He wears sandals, khaki shorts and an elaborately embroidered purple t-shirt. Wavy gray hair hangs out beneath his purple velvet hat, which is decorated with sequins and more embroidery. It's not like anyone offered him the ritual job, he explains. Fifteen years ago he saw a woman take ashes out of the Starwood festival's bonfire, a spiritual keepsake. He followed her lead.

This gray remnant of life is inescapably symbolic of transition. People cast it into rivers, rub it on foreheads, and scatter it on the earth. Untold quantities of ash are stored on mantles in ceramic urns. Rafael kept the Starwood ashes in a fruitcake tin.

He plays no part in organizing the summer festival, but his tin and the DIY ritual that goes with it capture something of its essence. For a quarter-century, Starwood has brought witches, druids, hippies and all manner of chronic partiers and spiritual seekers together to camp in the woods of western New York for a week. High Times magazine once called it “summer camp meets a three-ring circus on acid.” Timothy Leary described it as “the ultimate set and setting; a safe haven for the weird.”

A Cleveland Heights-based group called the Association for Consciousness Exploration (ACE) hosts the annual event at a rented campground called the Brushwood Folklore Center, which is also the site of Ivan Stang's X-Day — the End of the World drill for the cosmically sarcastic Church of the Subgenius — and an almost weekly schedule of hedonistic, pagan and generally weird gatherings.

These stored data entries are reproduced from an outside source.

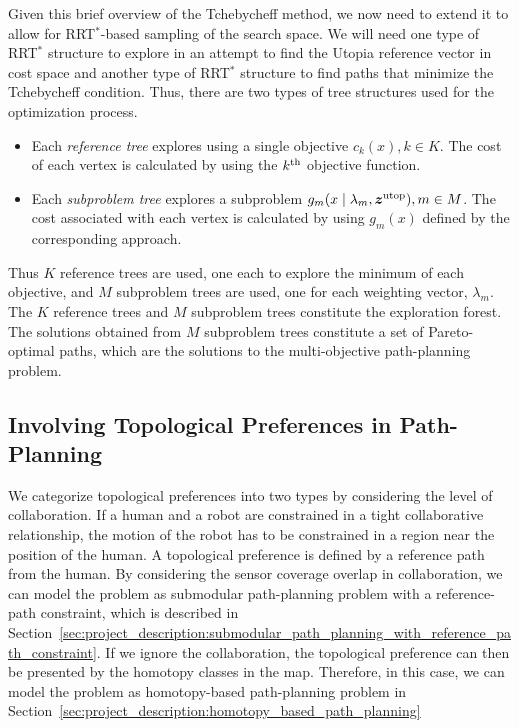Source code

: \documentclass[phd]{byuprop}
\begin{document}
Given this brief overview of the Tchebycheff method, we now need to extend it to allow for RRT$^{*}$-based sampling of the search space.  
We will need one type of RRT$^{*}$ structure to explore in an attempt to find the Utopia reference vector in cost space and another type of RRT$^{*}$ structure to find paths that minimize the Tchebycheff condition. %
Thus, there are two types of tree structures used for the optimization process.
\begin{itemize}
	\item Each \emph{reference tree} explores using a single objective $ c_{k} (x), k \in K $. 
	The cost of each vertex is calculated by using the $ k^{\rm th} $ objective function.
	\item Each \emph{subproblem tree} explores a subproblem $ g_{m} ( x \mid \lambda_{m} , \bm{z}^{\rm utop} ) , m \in M $.
	The cost associated with each vertex is calculated by using $ g_{m}(x) $ defined by the corresponding approach.
\end{itemize}
Thus $ K $ reference trees are used, one each to explore the minimum of each objective, and $ M $ subproblem trees are used, one for each weighting vector, $ \lambda_{m} $.  
The $K$ reference trees and $M$ subproblem trees constitute the exploration forest.
The solutions obtained from $ M $ subproblem trees constitute a set of Pareto-optimal paths, which are the solutions to the multi-objective path-planning problem. 

\subsection{Involving Topological Preferences in Path-Planning}
\label{sec:project_description:involving_topological_preferences_in_path_planning}

We categorize topological preferences into two types by considering the level of collaboration.
If a human and a robot are constrained in a tight collaborative relationship, the motion of the robot has to be constrained in a region near the position of the human.
A topological preference is defined by a reference path from the human.
By considering the sensor coverage overlap in collaboration, we can model the problem as submodular path-planning problem with a reference-path constraint, which is described in Section~\ref{sec:project_description:submodular_path_planning_with_reference_path_constraint}.
If we ignore the collaboration, the topological preference can then be presented by the homotopy classes in the map.
Therefore, in this case, we can model the problem as homotopy-based path-planning problem in Section~\ref{sec:project_description:homotopy_based_path_planning} 
\end{document}
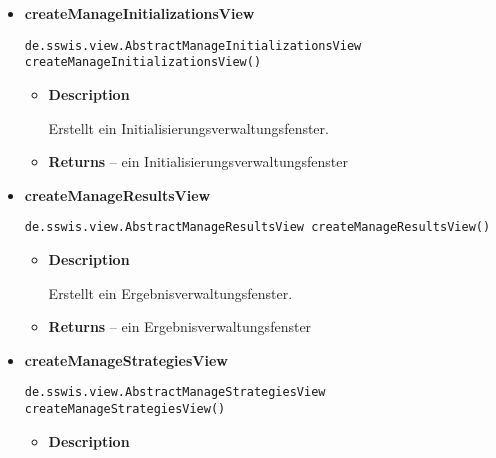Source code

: {{{{\begin{itemize}
{\begin{itemize}
{Erstellt ein Spieleverwaltungsfenster.
}
\item{{\bf  Returns} -- 
ein Spieleverwaltungsfenster 
}%
\end{itemize}
}%
\item{ 
\hypertarget{de.sswis.controller.AbstractGuiFactory.createManageInitializationsView()}{{\bf  createManageInitializationsView}\\}
\begin{lstlisting}[frame=none]
de.sswis.view.AbstractManageInitializationsView createManageInitializationsView()\end{lstlisting} %
\begin{itemize}
\item{
{\bf  Description}

Erstellt ein Initialisierungsverwaltungsfenster.
}
\item{{\bf  Returns} -- 
ein Initialisierungsverwaltungsfenster 
}%
\end{itemize}
}%
\item{ 
\hypertarget{de.sswis.controller.AbstractGuiFactory.createManageResultsView()}{{\bf  createManageResultsView}\\}
\begin{lstlisting}[frame=none]
de.sswis.view.AbstractManageResultsView createManageResultsView()\end{lstlisting} %
\begin{itemize}
\item{
{\bf  Description}

Erstellt ein Ergebnisverwaltungsfenster.
}
\item{{\bf  Returns} -- 
ein Ergebnisverwaltungsfenster 
}%
\end{itemize}
}%
\item{ 
\hypertarget{de.sswis.controller.AbstractGuiFactory.createManageStrategiesView()}{{\bf  createManageStrategiesView}\\}
\begin{lstlisting}[frame=none]
de.sswis.view.AbstractManageStrategiesView createManageStrategiesView()\end{lstlisting} %
\begin{itemize}
\item{
{\bf  Description}

}
\end{itemize}}
\end{itemize}}}}}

The very prim fine arts and culture festival known as Chautauqua Institute is not far away.

Burning Man and a few other festivals are much larger, but ACE founder Jeff Rosenbaum says Starwood is the biggest Magickal gathering in the United States. He's not referring to parlor tricks. Many of the pagan faiths that gather there count among their core beliefs the capacity of the human will to change the physical world. Some of the more pagan-than-thou might call Starwood commercialized, with its nightly parties and concerts. Rafael clearly doesn't think of it that way.

It's a kind of psychedelic Chautauqua, with lectures and seminars on massage, magic, dance, ethno-musicology and just about every spirituality under the moon. Last year's event included a seminar by Dagmar Celeste, the former first lady of Ohio who was ordained a Catholic priest by a rogue Argentine bishop and subsequently excommunicated. This year's 25th anniversary celebration will feature the original Starwood guest speaker, the founder of the Wiccan Circle Sanctuary, Selena Fox.

Besides their spirituality, Starwood guests bring tents, tee-pees, tarps, lighters and body paint, costumes with feathers and tails, horns and goat hooves. A significant portion of the crowd skips clothes altogether, which in festival parlance is known as going “skyclad.” There are strict rules about cameras.

Bands are chosen with an emphasis on world music, especially Celtic rock. The organizers set up a pirate radio station. They pack an inflatable building called the puffer-dome, filled with light and sound for parties and concerts. Organized volunteers operate a babysitting service, light paths with lumenaria, offer strangers water, and look after scores of menial tasks. A group called the Woodbusters builds the bonfires. And the guests beat drums and dance naked all night, every night. The bonfire grows each night until Saturday, when it's just about as big as a house. Not a small house. They build this fire out of whole trees.

So it's no great leap of mysticism when Rafael claims he saw that there was some energy in the ashes. The year after he started gathering them, he began running to the head of the bonfire lighting procession, throwing the gray powder into the pit as a symbolic connection to the past before the torchbearers set it ablaze. He'd always keep some from previous years, so the ashes mingled — a little box of continuity, the remains of ecstasy. Between festivals, he kept the tin on a shelf.

At some point, priest-like, he began marking the torchbearers' foreheads with the ash. This too became an annual ritual. But two years ago, just a few weeks before his return to Starwood, Rafael had a heart attack. He realized that his days of dancing around bonfires might be numbered. So to perpetuate the ritual, he named a successor. He gave the fruitcake tin to her. The torch was passed.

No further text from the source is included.